Arthur Miller ya ha decidido que va a escribir sobre las brujas de Salem. Su objetivo es utilizar aquel acontecimiento histórico como metáfora de la situación que se está viviendo en aquellos Estados Unidos de inicios de los cincuenta. Planea un viaje de investigación a la pequeña villa bostoniana. Antes de partir, recibe una llamada de Elia Kazan. Ante su insistencia, decide hacer un alto en el camino y charlar con él. Ya sabe lo que va a decirle. Ya sabe que Kazan ha aceptado hablar para el Comité de Actividades Antiamericanas, donde ha dado los nombres y apellidos de aquellos con los que compartió afiliación y partido, años atrás. Tras despedirse y retomar su viaje hacia el norte, Miller reflexiona:
“Si yo hubiera sido de su generación, también a mí habría tenido que sacrificarme. Y ya no pude pensar más en ello. No podía franquear aquel muro. Que todas las relaciones se habían vuelto relaciones interesadas. Que todo acababa en esto y que no había nada nuevo en ello. Que se permanecía mientras era útil la permanencia, que se creía mientras creer no resultase demasiado inconveniente y que éramos peces en una pecera y nadábamos con el ojo atento a las migajas en descenso que nos mantenían con vida (…). Intuí un creciente silencio a mi alrededor, una estela invisible y obstaculizadora de vibraciones sordas entre nosotros, como una lastimera nota musical interminable por encima de la cual ya no podíamos hablar ni oír nada. Era tristeza, pura y quejumbrosa, en sordina. Y nos había ocurrido a nosotros (…). Me sentí un marginado. La extrañeza era más acusada porque, como de costumbre, arrastraba yo varias contradicciones a la vez, el amor de hermano tan fuerte y vivo como siempre junto al hecho incontestable de que Kazan me habría sacrificado de haber hecho falta. Con la sensación de dirigirme desnudo a Salem, aún incapaz de aceptar la experiencia más normal de la humanidad, la mudanza de los intereses que transformaba a los amantes esposos en enemigos irreconciliables, a los padres amantes en guardianes indiferentes, incluso en explotadores de los hijos, y así sucesivamente. Como ya sabía por lo que había leído, tal era la auténtica historia de la antigua villa de Salem, lo que entonces se llamaba pérdida del amor al prójimo. La lluvia gris que caía sobre el parabrisas me repiqueteaba en el alma”.

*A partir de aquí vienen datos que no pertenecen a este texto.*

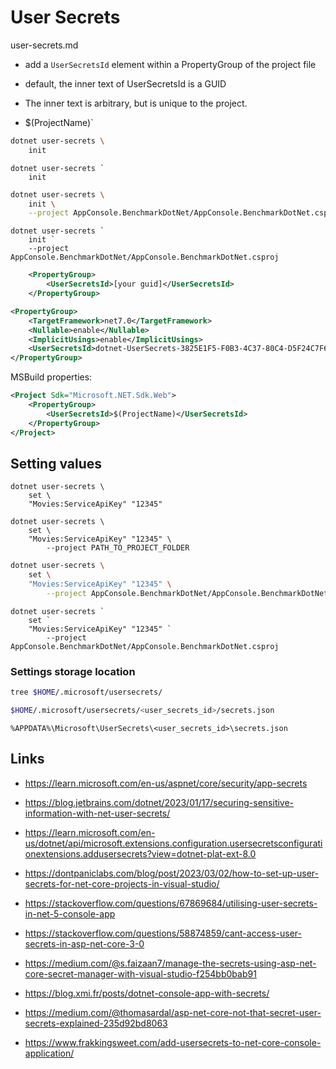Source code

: # User Secrets

user-secrets.md

*   add a `UserSecretsId` element within a PropertyGroup of the project file

*   default, the inner text of UserSecretsId is a GUID
* The inner text is arbitrary, but is unique to the project.
* $(ProjectName)`

```bash
dotnet user-secrets \
    init
```

```pwsh
dotnet user-secrets `
    init
```

```bash
dotnet user-secrets \
    init \
    --project AppConsole.BenchmarkDotNet/AppConsole.BenchmarkDotNet.csproj
```

```pwsh
dotnet user-secrets `
    init `
    --project AppConsole.BenchmarkDotNet/AppConsole.BenchmarkDotNet.csproj
```

```xml
	<PropertyGroup>
		<UserSecretsId>[your guid]</UserSecretsId>
	</PropertyGroup>
```

```xml
<PropertyGroup>
    <TargetFramework>net7.0</TargetFramework>
    <Nullable>enable</Nullable>
    <ImplicitUsings>enable</ImplicitUsings>
    <UserSecretsId>dotnet-UserSecrets-3825E1F5-F0B3-4C37-80C4-D5F24C7F6645</UserSecretsId>
</PropertyGroup>
```

MSBuild properties:

```xml
<Project Sdk="Microsoft.NET.Sdk.Web">
    <PropertyGroup>
        <UserSecretsId>$(ProjectName)</UserSecretsId>
    </PropertyGroup>
</Project>
```


## Setting values

```
dotnet user-secrets \
    set \
    "Movies:ServiceApiKey" "12345"
```

```
dotnet user-secrets \
    set \
    "Movies:ServiceApiKey" "12345" \
        --project PATH_TO_PROJECT_FOLDER
```

```bash
dotnet user-secrets \
    set \
    "Movies:ServiceApiKey" "12345" \
        --project AppConsole.BenchmarkDotNet/AppConsole.BenchmarkDotNet.csproj
```

```pwsh
dotnet user-secrets `
    set `
    "Movies:ServiceApiKey" "12345" `
        --project AppConsole.BenchmarkDotNet/AppConsole.BenchmarkDotNet.csproj
```


### Settings storage location

```bash
tree $HOME/.microsoft/usersecrets/
```

```bash
$HOME/.microsoft/usersecrets/<user_secrets_id>/secrets.json
```

```pwsh
%APPDATA%\Microsoft\UserSecrets\<user_secrets_id>\secrets.json
```

## Links

*   https://learn.microsoft.com/en-us/aspnet/core/security/app-secrets

*   https://blog.jetbrains.com/dotnet/2023/01/17/securing-sensitive-information-with-net-user-secrets/

*   https://learn.microsoft.com/en-us/dotnet/api/microsoft.extensions.configuration.usersecretsconfigurationextensions.addusersecrets?view=dotnet-plat-ext-8.0

*   https://dontpaniclabs.com/blog/post/2023/03/02/how-to-set-up-user-secrets-for-net-core-projects-in-visual-studio/

*   https://stackoverflow.com/questions/67869684/utilising-user-secrets-in-net-5-console-app
    
*   https://stackoverflow.com/questions/58874859/cant-access-user-secrets-in-asp-net-core-3-0

*   https://medium.com/@s.faizaan7/manage-the-secrets-using-asp-net-core-secret-manager-with-visual-studio-f254bb0bab91

*   https://blog.xmi.fr/posts/dotnet-console-app-with-secrets/

*   https://medium.com/@thomasardal/asp-net-core-not-that-secret-user-secrets-explained-235d92bd8063

*   https://www.frakkingsweet.com/add-usersecrets-to-net-core-console-application/

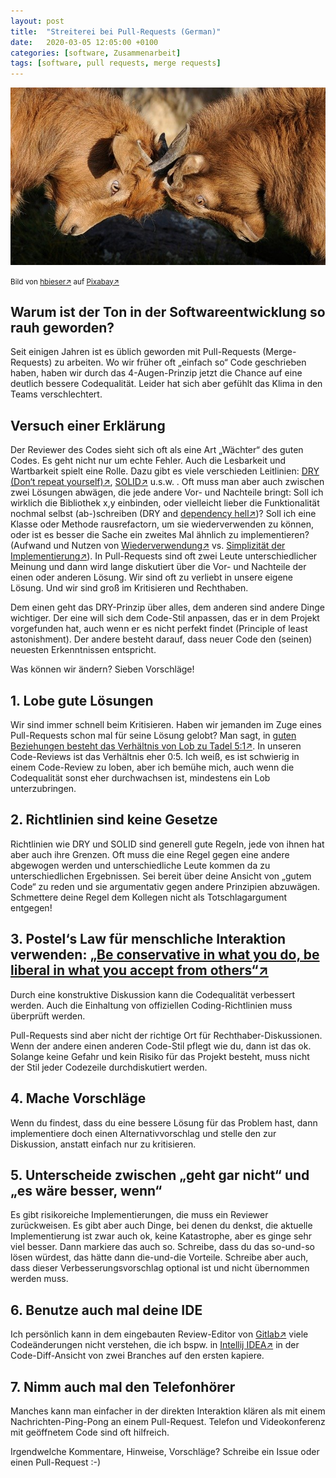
 ```yaml
---
layout: post
title:  "Streiterei bei Pull-Requests (German)"
date:   2020-03-05 12:05:00 +0100
categories: [software, Zusammenarbeit]
tags: [software, pull requests, merge requests]
---
```


![Goats](/assets/goats.jpg)

<small>Bild von [hbieser&#8599;](https://pixabay.com/de/users/hbieser-343207/?utm_source=link-attribution) auf [Pixabay&#8599;](https://pixabay.com/de/?utm_source=link-attribution)</small>

## Warum ist der Ton in der Softwareentwicklung so rauh geworden?

Seit einigen Jahren ist es üblich geworden mit Pull-Requests (Merge-Requests) zu arbeiten. 
Wo wir früher oft „einfach so“ Code geschrieben haben,
haben wir durch das 4-Augen-Prinzip jetzt die Chance auf eine deutlich bessere Codequalität.
Leider hat sich aber gefühlt das Klima in den Teams verschlechtert. 

## Versuch einer Erklärung

Der Reviewer des Codes sieht sich oft als eine Art „Wächter“ des guten Codes. 
Es geht nicht nur um echte Fehler. Auch die Lesbarkeit und Wartbarkeit spielt eine Rolle. 
Dazu gibt es viele verschieden Leitlinien: [DRY (Don‘t repeat yourself)&#8599;](https://de.wikipedia.org/wiki/Don%E2%80%99t_repeat_yourself), [SOLID&#8599;](https://de.wikipedia.org/wiki/Prinzipien_objektorientierten_Designs#SOLID-Prinzipien) u.s.w. . 
Oft muss man aber auch zwischen zwei Lösungen abwägen, die jede andere Vor- und Nachteile bringt: 
Soll ich wirklich die Bibliothek x,y einbinden, oder vielleicht lieber die Funktionalität nochmal selbst (ab-)schreiben (DRY and [dependency hell&#8599;](https://en.wikipedia.org/wiki/Dependency_hell))?
Soll ich eine Klasse oder Methode rausrefactorn, um sie wiederverwenden zu können, oder ist es besser die Sache ein zweites Mal ähnlich zu implementieren? (Aufwand und Nutzen von [Wiederverwendung&#8599;](https://de.wikipedia.org/wiki/Wiederverwendbarkeit) vs. [Simplizität der Implementierung&#8599;](https://de.wikipedia.org/wiki/KISS-Prinzip)). 
In Pull-Requests sind oft zwei Leute unterschiedlicher Meinung und dann wird lange diskutiert über die Vor- und Nachteile der einen oder anderen Lösung. 
Wir sind oft zu verliebt in unsere eigene Lösung. 
Und wir sind groß im Kritisieren und Rechthaben.

Dem einen geht das DRY-Prinzip über alles, dem anderen sind andere Dinge wichtiger. Der eine will sich dem Code-Stil anpassen, das er in dem Projekt vorgefunden hat, auch wenn er es nicht perfekt findet (Principle of least astonishment). Der andere besteht darauf, dass neuer Code den (seinen) neuesten Erkenntnissen entspricht. 

Was können wir ändern? Sieben Vorschläge!

## 1. Lobe gute Lösungen

Wir sind immer schnell beim Kritisieren. 
Haben wir jemanden im Zuge eines Pull-Requests schon mal für seine Lösung gelobt? 
Man sagt, in [guten Beziehungen besteht das Verhältnis von Lob zu Tadel 5:1&#8599;](https://verhalten.wordpress.com/2013/11/22/lob-und-tadel-5-zu-1/). 
In unseren Code-Reviews ist das Verhältnis eher 0:5. 
Ich weiß, es ist schwierig in einem Code-Review zu loben, 
aber ich bemühe mich, auch wenn die Codequalität sonst eher durchwachsen ist, 
mindestens ein Lob unterzubringen.

## 2. Richtlinien sind keine Gesetze

Richtlinien wie DRY und SOLID sind generell gute Regeln, 
jede von ihnen hat aber auch ihre Grenzen. 
Oft muss die eine Regel gegen eine andere abgewogen werden und unterschiedliche Leute kommen da zu unterschiedlichen Ergebnissen. 
Sei bereit über deine Ansicht von „gutem Code“ zu reden und sie argumentativ gegen andere Prinzipien abzuwägen. 
Schmettere deine Regel dem Kollegen nicht als Totschlagargument entgegen!
 

## 3. Postel‘s Law für menschliche Interaktion verwenden: [„Be conservative in what you do, be liberal in what you accept from others“&#8599;](https://de.wikipedia.org/wiki/Robustheitsgrundsatz)

Durch eine konstruktive Diskussion kann die Codequalität verbessert werden.
Auch die Einhaltung von offiziellen Coding-Richtlinien muss überprüft werden.

Pull-Requests sind aber nicht der richtige Ort für Rechthaber-Diskussionen. 
Wenn der andere einen anderen Code-Stil pflegt wie du, dann ist das ok. 
Solange keine Gefahr und kein Risiko für das Projekt besteht, 
muss nicht der Stil jeder Codezeile durchdiskutiert werden.

## 4. Mache Vorschläge

Wenn du findest, dass du eine bessere Lösung für das Problem hast, 
dann implementiere doch einen Alternativvorschlag und stelle den zur Diskussion, 
anstatt einfach nur zu kritisieren.

## 5. Unterscheide zwischen „geht gar nicht“ und „es wäre besser, wenn“

Es gibt risikoreiche Implementierungen, die muss ein Reviewer zurückweisen. 
Es gibt aber auch Dinge, bei denen du denkst, 
die aktuelle Implementierung ist zwar auch ok, keine Katastrophe, 
aber es ginge sehr viel besser. Dann markiere das auch so. 
Schreibe, dass du das so-und-so lösen würdest, das hätte dann die-und-die Vorteile.
Schreibe aber auch, dass dieser Verbesserungsvorschlag optional ist und nicht übernommen werden muss. 

## 6. Benutze auch mal deine IDE

Ich persönlich kann in dem eingebauten Review-Editor von [Gitlab&#8599;](https://gitlab.com/explore) viele Codeänderungen nicht verstehen, 
die ich bspw. in [Intellij IDEA&#8599;](https://www.jetbrains.com/de-de/idea/) in der Code-Diff-Ansicht von zwei Branches auf den ersten kapiere.
 

## 7. Nimm auch mal den Telefonhörer

Manches kann man einfacher in der direkten Interaktion klären als mit einem Nachrichten-Ping-Pong an einem Pull-Request.
Telefon und Videokonferenz mit geöffnetem Code sind oft hilfreich.

Irgendwelche Kommentare, Hinweise, Vorschläge? Schreibe ein Issue oder einen Pull-Request :-) 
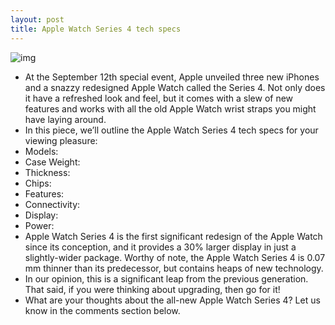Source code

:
 ```yaml
---
layout: post
title: Apple Watch Series 4 tech specs
---
```

![img](http://media.idownloadblog.com/wp-content/uploads/2018/09/Apple-Watch-Series-4-gold-Milanese-Loop-002.jpg)
* At the September 12th special event, Apple unveiled three new iPhones and a snazzy redesigned Apple Watch called the Series 4. Not only does it have a refreshed look and feel, but it comes with a slew of new features and works with all the old Apple Watch wrist straps you might have laying around.
* In this piece, we’ll outline the Apple Watch Series 4 tech specs for your viewing pleasure:
* Models:
* Case Weight:
* Thickness:
* Chips:
* Features:
* Connectivity:
* Display:
* Power:
* Apple Watch Series 4 is the first significant redesign of the Apple Watch since its conception, and it provides a 30% larger display in just a slightly-wider package. Worthy of note, the Apple Watch Series 4 is 0.07 mm thinner than its predecessor, but contains heaps of new technology.
* In our opinion, this is a significant leap from the previous generation. That said, if you were thinking about upgrading, then go for it!
* What are your thoughts about the all-new Apple Watch Series 4? Let us know in the comments section below.

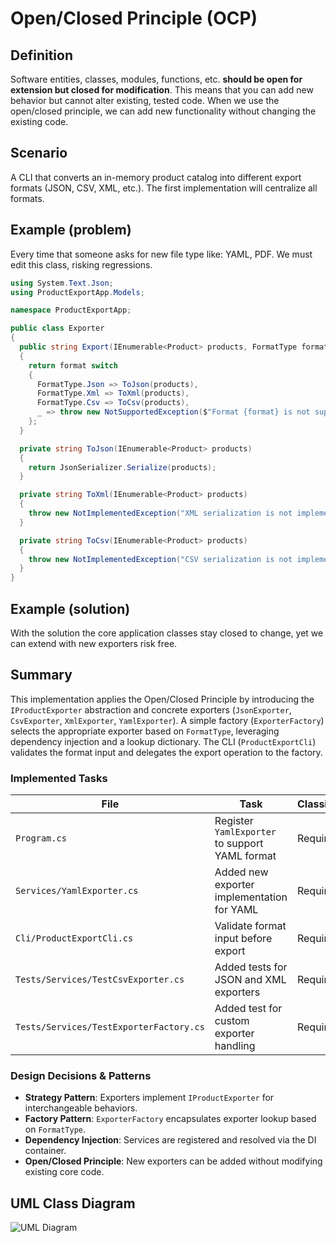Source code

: # Open/Closed Principle (OCP)

## Definition

Software entities, classes, modules, functions, etc. **should be open for extension but closed for modification**. This means that you can add new behavior but cannot alter existing, tested code.
When we use the open/closed principle, we can add new functionality without changing the existing code.

## Scenario

A CLI that converts an in-memory product catalog into different export formats (JSON, CSV, XML, etc.). The first implementation will centralize all formats.

## Example (problem)

Every time that someone asks for new file type like: YAML, PDF. We must edit this class, risking regressions.

```csharp
using System.Text.Json;
using ProductExportApp.Models;

namespace ProductExportApp;

public class Exporter
{
  public string Export(IEnumerable<Product> products, FormatType format)
  {
    return format switch
    {
      FormatType.Json => ToJson(products),
      FormatType.Xml => ToXml(products),
      FormatType.Csv => ToCsv(products),
      _ => throw new NotSupportedException($"Format {format} is not supported.")
    };
  }

  private string ToJson(IEnumerable<Product> products)
  {
    return JsonSerializer.Serialize(products);
  }

  private string ToXml(IEnumerable<Product> products)
  {
    throw new NotImplementedException("XML serialization is not implemented yet.");
  }

  private string ToCsv(IEnumerable<Product> products)
  {
    throw new NotImplementedException("CSV serialization is not implemented yet.");
  }
}
```

## Example (solution)

With the solution the core application classes stay closed to change, yet we can extend with new exporters risk free.

## Summary

This implementation applies the Open/Closed Principle by introducing the `IProductExporter` abstraction and concrete exporters (`JsonExporter`, `CsvExporter`, `XmlExporter`, `YamlExporter`). A simple factory (`ExporterFactory`) selects the appropriate exporter based on `FormatType`, leveraging dependency injection and a lookup dictionary. The CLI (`ProductExportCli`) validates the format input and delegates the export operation to the factory.

### Implemented Tasks
| File                         | Task                                                   | Classification |
|------------------------------|--------------------------------------------------------|----------------|
| `Program.cs`                 | Register `YamlExporter` to support YAML format         | Required       |
| `Services/YamlExporter.cs`   | Added new exporter implementation for YAML             | Required       |
| `Cli/ProductExportCli.cs`    | Validate format input before export                    | Required       |
| `Tests/Services/TestCsvExporter.cs`       | Added tests for JSON and XML exporters                | Required       |
| `Tests/Services/TestExporterFactory.cs`   | Added test for custom exporter handling               | Required       |

### Design Decisions & Patterns
- **Strategy Pattern**: Exporters implement `IProductExporter` for interchangeable behaviors.
- **Factory Pattern**: `ExporterFactory` encapsulates exporter lookup based on `FormatType`.
- **Dependency Injection**: Services are registered and resolved via the DI container.
- **Open/Closed Principle**: New exporters can be added without modifying existing core code.

## UML Class Diagram

![UML Diagram](uml/diagram.puml)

Mi último capricho: la primera versión española de Las brujas de Salem, de Arthur Miller. Traducción de Diego Hurtado. Traducción depurada, evidentemente: estamos hablando de la España de 1956. Diego Hurtado trabajó a partir de la versión inglesa y la traducción francesa. Fue de ésta de la que tomó el título, en lugar de optar por El Crisol (The Crucible) original.
Escrita en 1953 por Miller y representada no sin dificultades en Broadway, se estrenó en el madrileño Teatro Español el 20 de diciembre de 1956. Llegó a las 99 representaciones. En el papel protagonista, Paco Rabal, muy apropiado para interpretar a ese John Proctor adúltero y arrepentido que ofrece su sacrificio como medio de expiación de sus pecados. En el papel de Abigail Williams, Analía Gadé. Abigail, femme fatale que, tras ver frustradas sus esperanzas de convertirse en la nueva señora Proctor, no duda en acusar de brujería a su señora y enemiga, Elizabeth, la esposa ultrajada. Eso es lo único que pretenden ver los encargados de traer una obra tan polémica a los escenarios españoles. De macartismo, caza de brujas moderna y reivindicaciones políticas, ni se habla.
Año 1956. Franco ha dejado de ser el enemigo fascista de los años cuarenta. Franco se ha transformado en el amigo anticomunista, el primero que vio el peligro rojo y no dudó en combatirlo. Todo depende del color del cristal con que se mire.